For perspective, please take a moment and think of a task that takes you 45 minutes to complete. Here are some I came up with:
wash and dry a load of laundry
watch an episode of Scandal
wait in line at Ikea
bake a lasagna
get a teeth cleaning
My point is, one cannot possibly determine AN ENTIRE YEAR of a child’s educational career by committee in the time it takes to par-dry one’s nail polish. (I tested this for fun once- they were still tacky when I hung up the phone. Seriously.) Anyone who defends this system has never has a child with significant learning challenges and never felt the sheer helplessness that comes with leaving such an important issue in the hands of relative strangers. Most people within the system will not defend it, even if they are the ones running the meetings. The Department of Education is not staffed by fire-breathing dragons. They are, for the most part, well-intentioned social workers, school psychologists and educators with good intentions. But their hands are tied by the very laws meant to protect students with special needs.
There isn’t an easy answer for how to fix this. The law requires students with disabilities are educated with their same-age peers in the least restrictive environments possible.

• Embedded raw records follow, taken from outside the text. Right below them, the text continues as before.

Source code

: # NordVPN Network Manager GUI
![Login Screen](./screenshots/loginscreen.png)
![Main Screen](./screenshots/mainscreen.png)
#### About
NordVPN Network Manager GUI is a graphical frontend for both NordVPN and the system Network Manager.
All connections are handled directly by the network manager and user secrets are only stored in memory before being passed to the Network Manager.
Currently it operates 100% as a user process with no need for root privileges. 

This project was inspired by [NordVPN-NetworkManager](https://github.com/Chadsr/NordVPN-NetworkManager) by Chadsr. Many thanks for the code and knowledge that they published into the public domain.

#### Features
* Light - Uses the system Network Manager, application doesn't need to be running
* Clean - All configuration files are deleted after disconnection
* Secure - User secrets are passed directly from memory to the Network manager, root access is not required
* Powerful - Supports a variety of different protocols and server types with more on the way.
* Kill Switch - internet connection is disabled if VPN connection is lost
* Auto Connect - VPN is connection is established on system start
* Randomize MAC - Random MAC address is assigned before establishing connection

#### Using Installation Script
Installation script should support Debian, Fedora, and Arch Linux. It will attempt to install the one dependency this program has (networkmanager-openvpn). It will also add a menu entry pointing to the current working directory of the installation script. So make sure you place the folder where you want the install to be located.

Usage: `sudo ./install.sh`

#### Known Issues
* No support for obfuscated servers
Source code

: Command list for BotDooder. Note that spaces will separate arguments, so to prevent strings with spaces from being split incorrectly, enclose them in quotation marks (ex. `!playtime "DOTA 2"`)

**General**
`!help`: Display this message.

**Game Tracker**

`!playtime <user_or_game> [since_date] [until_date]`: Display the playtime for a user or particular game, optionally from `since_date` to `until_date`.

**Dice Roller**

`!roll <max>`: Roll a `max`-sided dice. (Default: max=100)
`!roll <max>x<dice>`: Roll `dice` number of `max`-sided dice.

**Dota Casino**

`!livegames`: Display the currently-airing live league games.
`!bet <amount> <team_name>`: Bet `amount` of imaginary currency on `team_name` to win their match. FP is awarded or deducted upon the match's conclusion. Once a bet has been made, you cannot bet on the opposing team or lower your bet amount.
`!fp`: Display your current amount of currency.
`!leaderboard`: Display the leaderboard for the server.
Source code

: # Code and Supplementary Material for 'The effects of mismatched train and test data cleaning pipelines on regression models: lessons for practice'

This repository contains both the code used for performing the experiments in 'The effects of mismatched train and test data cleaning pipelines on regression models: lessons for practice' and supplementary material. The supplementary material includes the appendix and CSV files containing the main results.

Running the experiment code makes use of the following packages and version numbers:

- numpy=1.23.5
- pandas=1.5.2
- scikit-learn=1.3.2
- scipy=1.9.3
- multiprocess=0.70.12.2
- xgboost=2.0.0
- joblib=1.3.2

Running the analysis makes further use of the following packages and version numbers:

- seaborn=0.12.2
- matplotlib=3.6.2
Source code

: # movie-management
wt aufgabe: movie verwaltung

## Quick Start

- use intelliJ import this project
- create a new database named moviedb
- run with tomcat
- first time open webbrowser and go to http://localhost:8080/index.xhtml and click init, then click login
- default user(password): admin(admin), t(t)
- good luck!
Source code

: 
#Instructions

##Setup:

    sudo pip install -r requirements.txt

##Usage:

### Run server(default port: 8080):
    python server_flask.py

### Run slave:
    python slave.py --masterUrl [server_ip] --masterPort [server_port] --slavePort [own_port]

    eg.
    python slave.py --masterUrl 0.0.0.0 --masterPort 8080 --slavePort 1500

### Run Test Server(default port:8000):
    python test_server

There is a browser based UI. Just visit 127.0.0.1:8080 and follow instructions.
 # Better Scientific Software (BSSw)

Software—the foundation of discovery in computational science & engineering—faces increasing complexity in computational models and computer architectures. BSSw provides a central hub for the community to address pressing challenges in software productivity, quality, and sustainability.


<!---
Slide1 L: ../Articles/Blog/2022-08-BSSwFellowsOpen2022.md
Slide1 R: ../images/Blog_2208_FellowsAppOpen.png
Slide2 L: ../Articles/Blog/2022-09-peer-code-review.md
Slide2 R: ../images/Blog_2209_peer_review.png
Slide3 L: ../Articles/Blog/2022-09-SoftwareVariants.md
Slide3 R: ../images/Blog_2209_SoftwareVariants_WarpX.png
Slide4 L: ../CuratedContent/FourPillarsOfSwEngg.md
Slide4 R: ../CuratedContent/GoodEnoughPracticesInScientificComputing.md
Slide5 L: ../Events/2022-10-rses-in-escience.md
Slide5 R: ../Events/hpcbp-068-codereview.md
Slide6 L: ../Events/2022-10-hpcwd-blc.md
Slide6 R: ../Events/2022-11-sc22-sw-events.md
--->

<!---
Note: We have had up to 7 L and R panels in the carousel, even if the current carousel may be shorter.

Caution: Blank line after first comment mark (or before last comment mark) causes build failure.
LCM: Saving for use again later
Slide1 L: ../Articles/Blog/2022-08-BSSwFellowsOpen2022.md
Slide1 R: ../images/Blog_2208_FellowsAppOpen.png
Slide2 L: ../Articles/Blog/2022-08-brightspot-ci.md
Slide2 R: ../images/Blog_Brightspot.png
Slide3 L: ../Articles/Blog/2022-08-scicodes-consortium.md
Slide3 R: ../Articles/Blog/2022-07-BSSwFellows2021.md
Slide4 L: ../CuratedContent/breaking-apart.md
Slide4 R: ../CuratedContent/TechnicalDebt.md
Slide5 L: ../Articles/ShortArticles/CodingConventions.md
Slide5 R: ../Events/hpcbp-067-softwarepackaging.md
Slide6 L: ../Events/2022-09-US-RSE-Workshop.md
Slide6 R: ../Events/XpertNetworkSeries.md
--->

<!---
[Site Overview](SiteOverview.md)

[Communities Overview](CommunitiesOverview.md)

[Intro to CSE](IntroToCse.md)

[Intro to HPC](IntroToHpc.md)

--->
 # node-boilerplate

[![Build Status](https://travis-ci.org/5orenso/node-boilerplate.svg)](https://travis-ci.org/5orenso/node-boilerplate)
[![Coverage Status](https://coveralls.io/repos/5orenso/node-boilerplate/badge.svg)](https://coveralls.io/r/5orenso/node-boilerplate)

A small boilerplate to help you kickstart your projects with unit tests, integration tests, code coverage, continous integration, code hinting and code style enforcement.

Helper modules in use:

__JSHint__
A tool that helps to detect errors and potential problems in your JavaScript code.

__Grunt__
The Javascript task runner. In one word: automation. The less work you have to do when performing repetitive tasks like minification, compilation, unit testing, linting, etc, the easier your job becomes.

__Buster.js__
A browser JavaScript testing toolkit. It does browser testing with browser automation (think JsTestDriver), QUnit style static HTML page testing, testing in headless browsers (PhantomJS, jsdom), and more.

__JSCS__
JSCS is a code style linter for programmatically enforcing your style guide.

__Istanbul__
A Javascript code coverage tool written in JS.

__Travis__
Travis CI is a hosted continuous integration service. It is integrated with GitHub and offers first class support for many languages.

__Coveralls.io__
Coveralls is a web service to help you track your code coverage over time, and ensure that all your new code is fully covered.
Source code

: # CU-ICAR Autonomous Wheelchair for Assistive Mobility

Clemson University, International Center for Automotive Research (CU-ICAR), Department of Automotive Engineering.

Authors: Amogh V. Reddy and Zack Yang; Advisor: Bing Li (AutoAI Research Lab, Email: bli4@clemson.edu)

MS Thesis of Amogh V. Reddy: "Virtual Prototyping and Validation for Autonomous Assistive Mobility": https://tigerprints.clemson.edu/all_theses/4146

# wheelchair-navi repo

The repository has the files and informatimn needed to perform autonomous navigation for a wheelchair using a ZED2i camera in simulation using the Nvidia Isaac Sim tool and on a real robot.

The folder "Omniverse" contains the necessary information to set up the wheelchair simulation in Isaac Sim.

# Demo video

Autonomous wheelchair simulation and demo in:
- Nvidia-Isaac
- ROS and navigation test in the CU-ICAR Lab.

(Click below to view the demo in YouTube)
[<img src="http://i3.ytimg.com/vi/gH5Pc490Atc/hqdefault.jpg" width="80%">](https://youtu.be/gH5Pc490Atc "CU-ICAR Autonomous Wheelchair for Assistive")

And it is cheaper for schools to place students with “less severe” disabilities in regular classrooms and offer what supports they can in that setting. (though I argue any disability can be severe depending on the context, but that’s for another day) If the law and the money are pushing the trend towards educating everyone in the same classroom (as is totally the case in NYC), then more attention needs to be given to how best to support the teachers and students in that environment. Let’s start by creating a more effective way to create the legally-binding document that tells them exactly how to do that.
And fer cryin’ out loud, let’s take longer than 45 minutes to write it.